─── Supplied entries

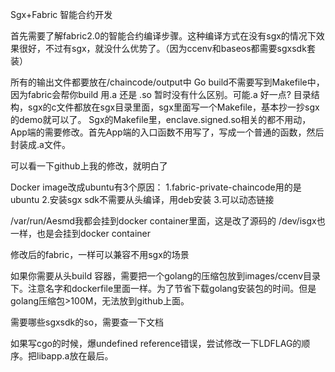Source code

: Sgx+Fabric 智能合约开发

首先需要了解fabric2.0的智能合约编译步骤。这种编译方式在没有sgx的情况下效果很好，不过有sgx，就没什么优势了。（因为ccenv和baseos都需要sgxsdk套装）

所有的输出文件都要放在/chaincode/output中
Go build不需要写到Makefile中，因为fabric会帮你build
用.a 还是 .so 暂时没有什么区别。可能.a 好一点?
目录结构，sgx的c文件都放在sgx目录里面，sgx里面写一个Makefile，基本抄一抄sgx的demo就可以了。
Sgx的Makefile里，enclave.signed.so相关的都不用动，App端的需要修改。首先App端的入口函数不用写了，写成一个普通的函数，然后封装成.a文件。

可以看一下github上我的修改，就明白了

Docker image改成ubuntu有3个原因：
1.fabric-private-chaincode用的是ubuntu
2.安装sgx sdk不需要从头编译，用deb安装
3.可以动态链接

/var/run/Aesmd我都会挂到docker container里面，这是改了源码的
/dev/isgx也一样，也是会挂到docker container

修改后的fabric，一样可以兼容不用sgx的场景

如果你需要从头build 容器，需要把一个golang的压缩包放到images/ccenv目录下。注意名字和dockerfile里面一样。为了节省下载golang安装包的时间。但是golang压缩包>100M，无法放到github上面。

需要哪些sgxsdk的so，需要查一下文档

如果写cgo的时候，爆undefined reference错误，尝试修改一下LDFLAG的顺序。把libapp.a放在最后。
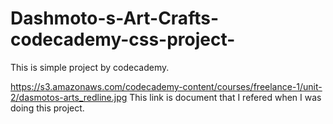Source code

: # Dashmoto-s-Art-Crafts-codecademy-css-project-
This is simple project by codecademy. 

https://s3.amazonaws.com/codecademy-content/courses/freelance-1/unit-2/dasmotos-arts_redline.jpg
This link is document that I refered when I was doing this project. 
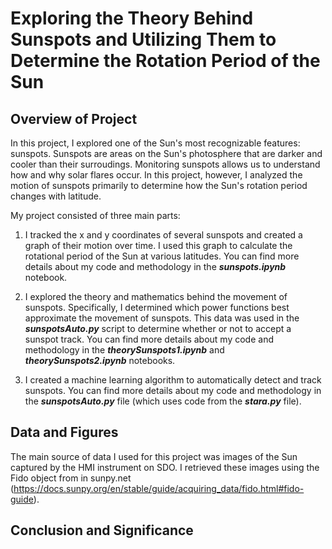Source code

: # Exploring the Theory Behind Sunspots and Utilizing Them to Determine the Rotation Period of the Sun

## Overview of Project

In this project, I explored one of the Sun's most recognizable features: sunspots. Sunspots are areas on the Sun's photosphere that are darker and cooler than their surroudings. Monitoring sunspots allows us to understand how and why solar flares occur. In this project, however, I analyzed the motion of sunspots primarily to determine how the Sun's rotation period changes with latitude. 

My project consisted of three main parts:

1. I tracked the x and y coordinates of several sunspots and created a graph of their motion over time. I used this graph to calculate the rotational period of the Sun at various latitudes. You can find more details about my code and methodology in the ***sunspots.ipynb*** notebook. 

2. I explored the theory and mathematics behind the movement of sunspots. Specifically, I determined which power functions best approximate the movement of sunspots. This data was used in the ***sunspotsAuto.py*** script to determine whether or not to accept a sunspot track. You can find more details about my code and methodology in the ***theorySunspots1.ipynb*** and ***theorySunspots2.ipynb*** notebooks. 

3. I created a machine learning algorithm to automatically detect and track sunspots. You can find more details about my code and methodology in the ***sunspotsAuto.py*** file (which uses code from the ***stara.py*** file). 

## Data and Figures

The main source of data I used for this project was images of the Sun captured by the HMI instrument on SDO. I retrieved these images using the Fido object from in sunpy.net (https://docs.sunpy.org/en/stable/guide/acquiring_data/fido.html#fido-guide). 

## Conclusion and Significance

──────

Exercise goal: Copy out every line from the material above in which the word "that" appears.

Result of this task:
This link is document that I refered when I was doing this project. 
In this project, I explored one of the Sun's most recognizable features: sunspots. Sunspots are areas on the Sun's photosphere that are darker and cooler than their surroudings. Monitoring sunspots allows us to understand how and why solar flares occur. In this project, however, I analyzed the motion of sunspots primarily to determine how the Sun's rotation period changes with latitude. 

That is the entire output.